Crisis económica

Antipatriotas

La Razón
La RazónLa Razón

Los organismos internacionales saludaron o no condenaron la irresponsable política económica de los socialistas. Decían que no pasaba nada y que no iba a haber crisis. Una y otra vez Smiley se ha escudado en su opinión para justificar las fechorías del Gobierno español. Y ahora, maldita sea, le dan la espalda. El último, la OCDE, cuyo informe semestral acaba de asegurar que el paro no caerá al nivel de 2007 (8,6 %) hasta el año 2026 (8,9 %), nada menos.
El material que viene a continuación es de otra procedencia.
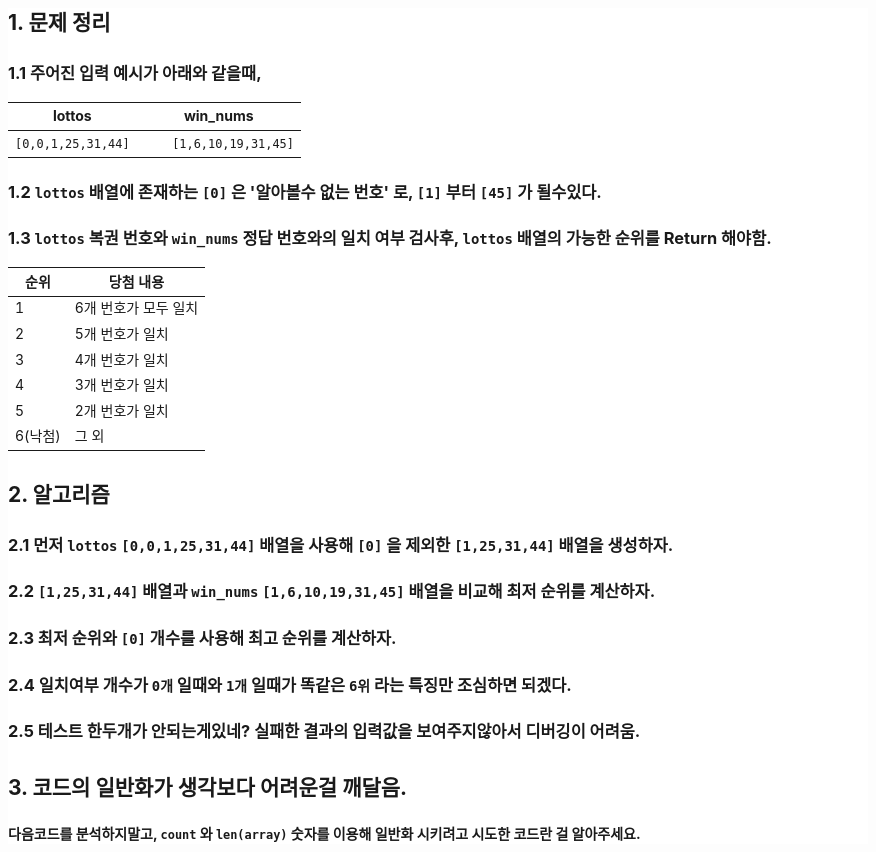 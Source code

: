## 1. 문제 정리

### 1.1 주어진 입력 예시가 아래와 같을때,

| lottos             | win_nums            |
| ------------------ | ------------------- |
| `[0,0,1,25,31,44]` | `	[1,6,10,19,31,45]` |

### 1.2 `lottos` 배열에 존재하는 `[0]` 은 '알아볼수 없는 번호' 로, `[1]` 부터 `[45]` 가 될수있다.

### 1.3 `lottos` 복권 번호와 `win_nums` 정답 번호와의 일치 여부 검사후, `lottos` 배열의 가능한 순위를 Return 해야함.

| 순위    | 당첨 내용            |
| ------- | -------------------- |
| 1       | 6개 번호가 모두 일치 |
| 2       | 5개 번호가 일치      |
| 3       | 4개 번호가 일치      |
| 4       | 3개 번호가 일치      |
| 5       | 2개 번호가 일치      |
| 6(낙첨) | 그 외                |

## 2. 알고리즘

### 2.1 먼저 `lottos` `[0,0,1,25,31,44]` 배열을 사용해 `[0]` 을 제외한 `[1,25,31,44]` 배열을 생성하자.

### 2.2 `[1,25,31,44]` 배열과 `win_nums` `[1,6,10,19,31,45]` 배열을 비교해 최저 순위를 계산하자.

### 2.3 최저 순위와 `[0]` 개수를 사용해 최고 순위를 계산하자.

### 2.4 일치여부 개수가 `0개` 일때와 `1개` 일때가 똑같은 `6위` 라는 특징만 조심하면 되겠다.

### 2.5 테스트 한두개가 안되는게있네? 실패한 결과의 입력값을 보여주지않아서 디버깅이 어려움.

## 3. 코드의 일반화가 생각보다 어려운걸 깨달음.

#### 다음코드를 분석하지말고, `count` 와 `len(array)` 숫자를 이용해 일반화 시키려고 시도한 코드란 걸 알아주세요.

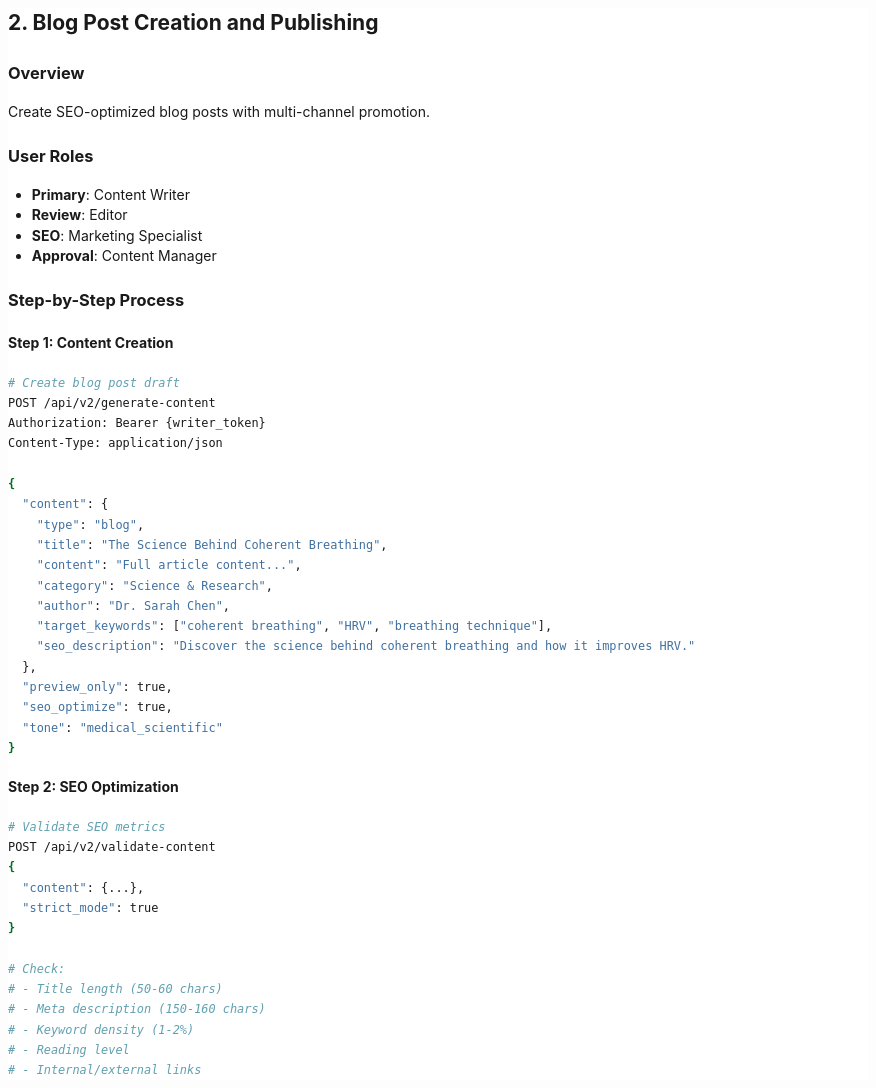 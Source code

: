 
## 2. Blog Post Creation and Publishing

### Overview
Create SEO-optimized blog posts with multi-channel promotion.

### User Roles
- **Primary**: Content Writer
- **Review**: Editor
- **SEO**: Marketing Specialist
- **Approval**: Content Manager

### Step-by-Step Process

#### Step 1: Content Creation
```bash
# Create blog post draft
POST /api/v2/generate-content
Authorization: Bearer {writer_token}
Content-Type: application/json

{
  "content": {
    "type": "blog",
    "title": "The Science Behind Coherent Breathing",
    "content": "Full article content...",
    "category": "Science & Research",
    "author": "Dr. Sarah Chen",
    "target_keywords": ["coherent breathing", "HRV", "breathing technique"],
    "seo_description": "Discover the science behind coherent breathing and how it improves HRV."
  },
  "preview_only": true,
  "seo_optimize": true,
  "tone": "medical_scientific"
}
```

#### Step 2: SEO Optimization
```bash
# Validate SEO metrics
POST /api/v2/validate-content
{
  "content": {...},
  "strict_mode": true
}

# Check:
# - Title length (50-60 chars)
# - Meta description (150-160 chars)
# - Keyword density (1-2%)
# - Reading level
# - Internal/external links
```
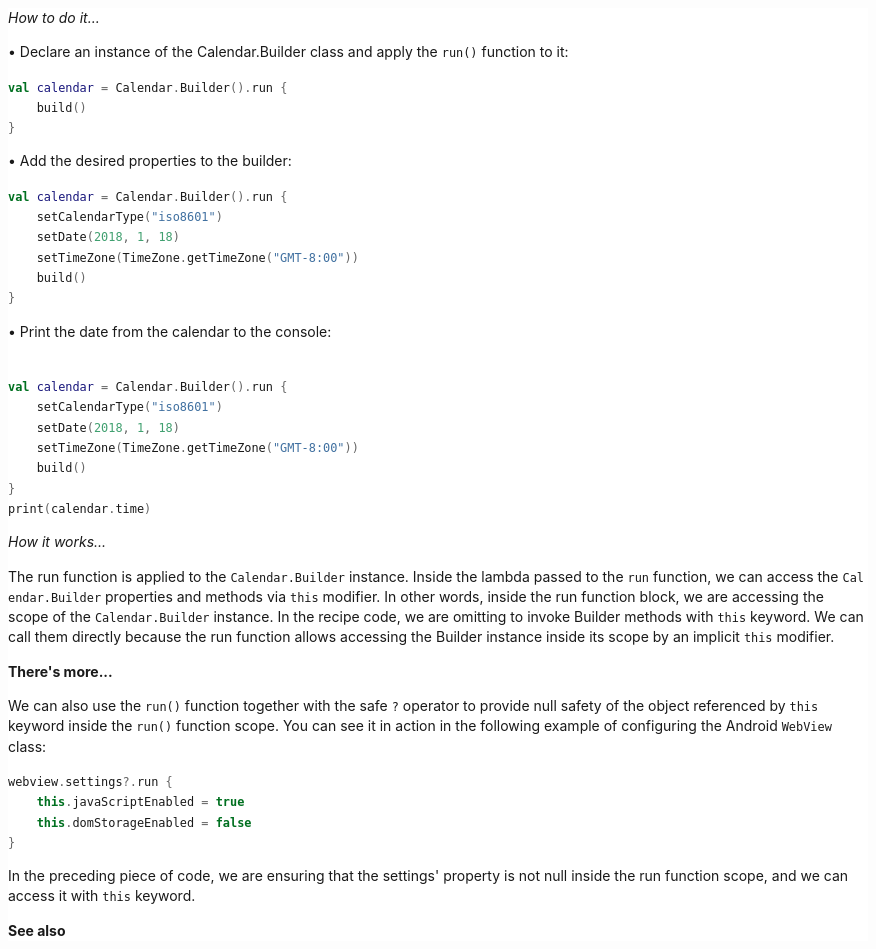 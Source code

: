 _How to do it..._

• Declare an instance of the Calendar.Builder class and apply the `run()` function to it:
```kotlin
val calendar = Calendar.Builder().run {
    build()
}
```
• Add the desired properties to the builder:
```kotlin
val calendar = Calendar.Builder().run {
    setCalendarType("iso8601")
    setDate(2018, 1, 18)
    setTimeZone(TimeZone.getTimeZone("GMT-8:00"))
    build()
}
```
• Print the date from the calendar to the console:
```kotlin

val calendar = Calendar.Builder().run {
    setCalendarType("iso8601")
    setDate(2018, 1, 18)
    setTimeZone(TimeZone.getTimeZone("GMT-8:00"))
    build()
}
print(calendar.time)
```

_How it works..._

The run function is applied to the `Calendar.Builder` instance. 
Inside the lambda passed to the `run` function, we can access the `Calendar.Builder` properties and methods via `this` modifier. 
In other words, inside the run function block, we are accessing the scope of the `Calendar.Builder` instance. 
In the recipe code, we are omitting to invoke Builder methods with `this` keyword.
We can call them directly because the run function allows accessing the Builder instance inside its scope by an implicit `this` modifier.

**There's more...**

We can also use the `run()` function together with the safe `?` operator to provide null safety of the object referenced by `this` keyword inside the `run()` function scope. 
You can see it in action in the following example of configuring the Android `WebView` class:
```kotlin
webview.settings?.run {
    this.javaScriptEnabled = true
    this.domStorageEnabled = false
}
```
In the preceding piece of code, we are ensuring that the settings' property is not null inside the run function scope, and we can access it with `this` keyword.

**See also**
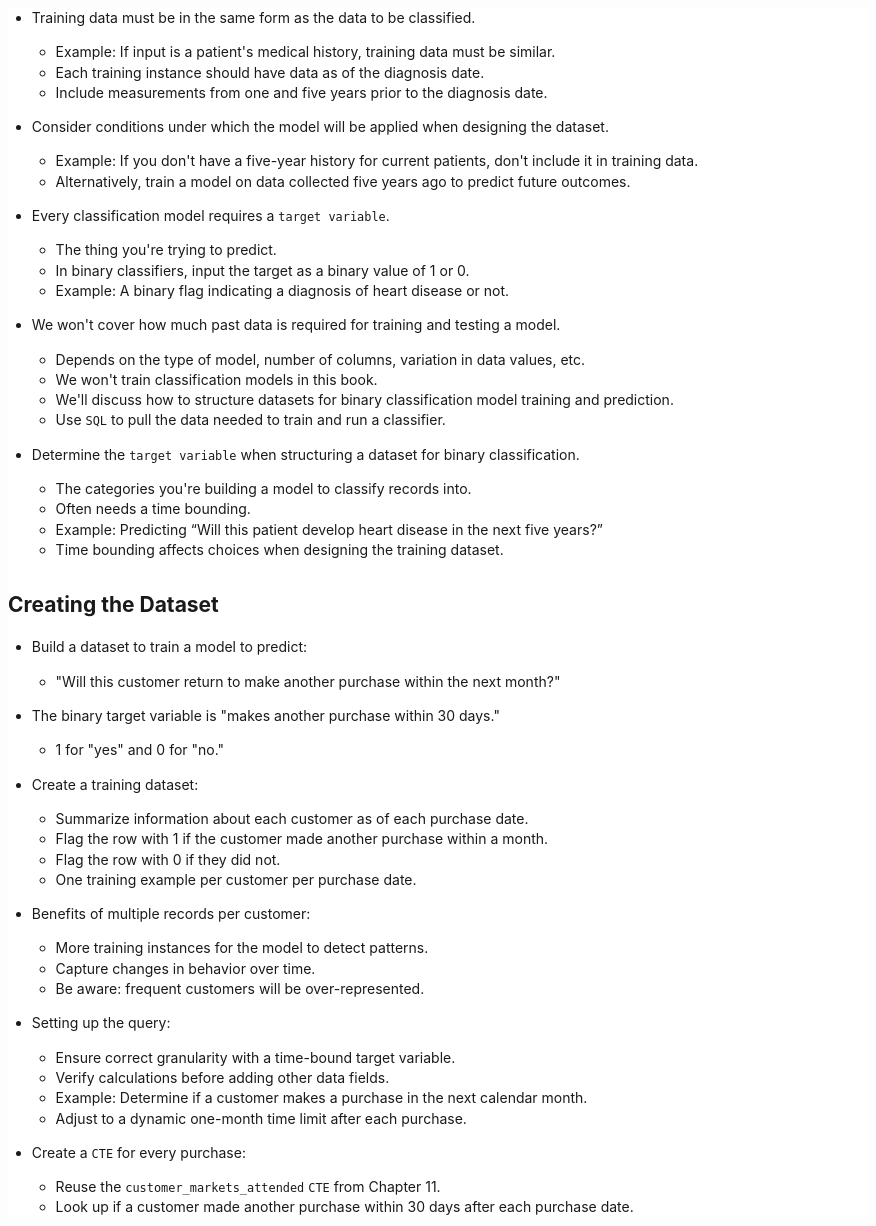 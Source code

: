 - Training data must be in the same form as the data to be classified.
  - Example: If input is a patient's medical history, training data must be similar.
  - Each training instance should have data as of the diagnosis date.
  - Include measurements from one and five years prior to the diagnosis date.

- Consider conditions under which the model will be applied when designing the dataset.
  - Example: If you don't have a five-year history for current patients, don't include it in training data.
  - Alternatively, train a model on data collected five years ago to predict future outcomes.

- Every classification model requires a `target variable`.
  - The thing you're trying to predict.
  - In binary classifiers, input the target as a binary value of 1 or 0.
  - Example: A binary flag indicating a diagnosis of heart disease or not.

- We won't cover how much past data is required for training and testing a model.
  - Depends on the type of model, number of columns, variation in data values, etc.
  - We won't train classification models in this book.
  - We'll discuss how to structure datasets for binary classification model training and prediction.
  - Use `SQL` to pull the data needed to train and run a classifier.

- Determine the `target variable` when structuring a dataset for binary classification.
  - The categories you're building a model to classify records into.
  - Often needs a time bounding.
  - Example: Predicting “Will this patient develop heart disease in the next five years?”
  - Time bounding affects choices when designing the training dataset.

## Creating the Dataset

- Build a dataset to train a model to predict:
  - "Will this customer return to make another purchase within the next month?"
- The binary target variable is "makes another purchase within 30 days."
  - 1 for "yes" and 0 for "no."
- Create a training dataset:
  - Summarize information about each customer as of each purchase date.
  - Flag the row with 1 if the customer made another purchase within a month.
  - Flag the row with 0 if they did not.
  - One training example per customer per purchase date.

- Benefits of multiple records per customer:
  - More training instances for the model to detect patterns.
  - Capture changes in behavior over time.
  - Be aware: frequent customers will be over-represented.

- Setting up the query:
  - Ensure correct granularity with a time-bound target variable.
  - Verify calculations before adding other data fields.
  - Example: Determine if a customer makes a purchase in the next calendar month.
  - Adjust to a dynamic one-month time limit after each purchase.

- Create a `CTE` for every purchase:
  - Reuse the `customer_markets_attended` `CTE` from Chapter 11.
  - Look up if a customer made another purchase within 30 days after each purchase date.
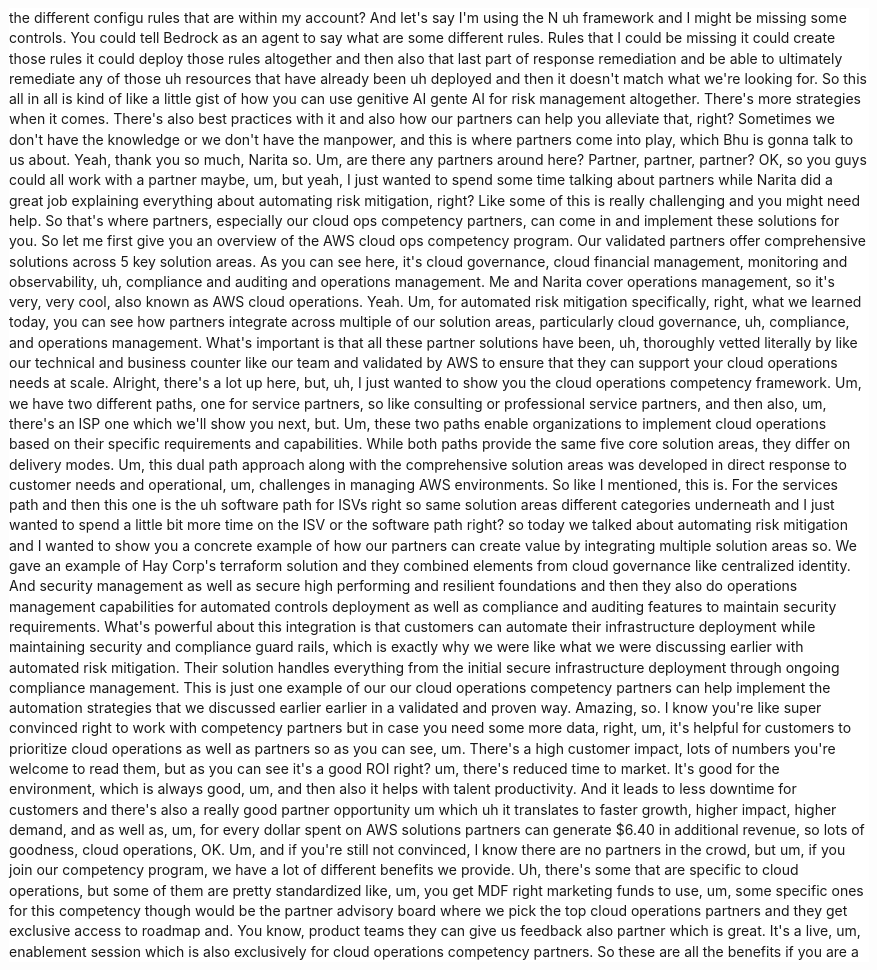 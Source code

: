 the different configu rules that are within my account? And let's say I'm using the N uh framework and I might be missing some controls. You could tell Bedrock as an agent to say what are some different rules. Rules that I could be missing it could create those rules it could deploy those rules altogether and then also that last part of response remediation and be able to ultimately remediate any of those uh resources that have already been uh deployed and then it doesn't match what we're looking for. So this all in all is kind of like a little gist of how you can use genitive AI gente AI for risk management altogether. There's more strategies when it comes. There's also best practices with it and also how our partners can help you alleviate that, right? Sometimes we don't have the knowledge or we don't have the manpower, and this is where partners come into play, which Bhu is gonna talk to us about. Yeah, thank you so much, Narita so. Um, are there any partners around here? Partner, partner, partner? OK, so you guys could all work with a partner maybe, um, but yeah, I just wanted to spend some time talking about partners while Narita did a great job explaining everything about automating risk mitigation, right? Like some of this is really challenging and you might need help. So that's where partners, especially our cloud ops competency partners, can come in and implement these solutions for you. So let me first give you an overview of the AWS cloud ops competency program. Our validated partners offer comprehensive solutions across 5 key solution areas. As you can see here, it's cloud governance, cloud financial management, monitoring and observability, uh, compliance and auditing and operations management. Me and Narita cover operations management, so it's very, very cool, also known as AWS cloud operations. Yeah. Um, for automated risk mitigation specifically, right, what we learned today, you can see how partners integrate across multiple of our solution areas, particularly cloud governance, uh, compliance, and operations management. What's important is that all these partner solutions have been, uh, thoroughly vetted literally by like our technical and business counter like our team and validated by AWS to ensure that they can support your cloud operations needs at scale. Alright, there's a lot up here, but, uh, I just wanted to show you the cloud operations competency framework. Um, we have two different paths, one for service partners, so like consulting or professional service partners, and then also, um, there's an ISP one which we'll show you next, but. Um, these two paths enable organizations to implement cloud operations based on their specific requirements and capabilities. While both paths provide the same five core solution areas, they differ on delivery modes. Um, this dual path approach along with the comprehensive solution areas was developed in direct response to customer needs and operational, um, challenges in managing AWS environments. So like I mentioned, this is. For the services path and then this one is the uh software path for ISVs right so same solution areas different categories underneath and I just wanted to spend a little bit more time on the ISV or the software path right? so today we talked about automating risk mitigation and I wanted to show you a concrete example of how our partners can create value by integrating multiple solution areas so. We gave an example of Hay Corp's terraform solution and they combined elements from cloud governance like centralized identity. And security management as well as secure high performing and resilient foundations and then they also do operations management capabilities for automated controls deployment as well as compliance and auditing features to maintain security requirements. What's powerful about this integration is that customers can automate their infrastructure deployment while maintaining security and compliance guard rails, which is exactly why we were like what we were discussing earlier with automated risk mitigation. Their solution handles everything from the initial secure infrastructure deployment through ongoing compliance management. This is just one example of our our cloud operations competency partners can help implement the automation strategies that we discussed earlier earlier in a validated and proven way. Amazing, so. I know you're like super convinced right to work with competency partners but in case you need some more data, right, um, it's helpful for customers to prioritize cloud operations as well as partners so as you can see, um. There's a high customer impact, lots of numbers you're welcome to read them, but as you can see it's a good ROI right? um, there's reduced time to market. It's good for the environment, which is always good, um, and then also it helps with talent productivity. And it leads to less downtime for customers and there's also a really good partner opportunity um which uh it translates to faster growth, higher impact, higher demand, and as well as, um, for every dollar spent on AWS solutions partners can generate $6.40 in additional revenue, so lots of goodness, cloud operations, OK. Um, and if you're still not convinced, I know there are no partners in the crowd, but um, if you join our competency program, we have a lot of different benefits we provide. Uh, there's some that are specific to cloud operations, but some of them are pretty standardized like, um, you get MDF right marketing funds to use, um, some specific ones for this competency though would be the partner advisory board where we pick the top cloud operations partners and they get exclusive access to roadmap and. You know, product teams they can give us feedback also partner which is great. It's a live, um, enablement session which is also exclusively for cloud operations competency partners. So these are all the benefits if you are a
Antes del estallido de la crisis éramos sólo un puñado de antipatriotas los que advertíamos de su llegada, mientras que la ONU, el FMI, la OCDE, callaban y daban así voz al mejorable régimen socialista. ¿Qué va a decir Smiley ahora? ¿Es que la OCDE era muy buena antes y hoy se ha vuelto muy mala? Pues ni una cosa ni otra, la verdad. Los organismos internacionales son burocracias perfectamente prescindibles, en el mejor de los casos, o abiertamente nocivas, en el peor. La misma falta de rigor que padecieron antes, al no percibir la inminencia del colapso económico, les afecta ahora, cuando auguran un horizonte lúgubre a un plazo increíblemente extenso para lo que son las capacidades pronosticadoras de los economistas. En fin, su arrogancia empalidece frente a Valeriano Gómez, autor de la perla económica de la semana que leí en LA RAZÓN: «el Gobierno ha reforzado el sistema de protección social pese a la crisis». Eso es patriotismo, claro que sí.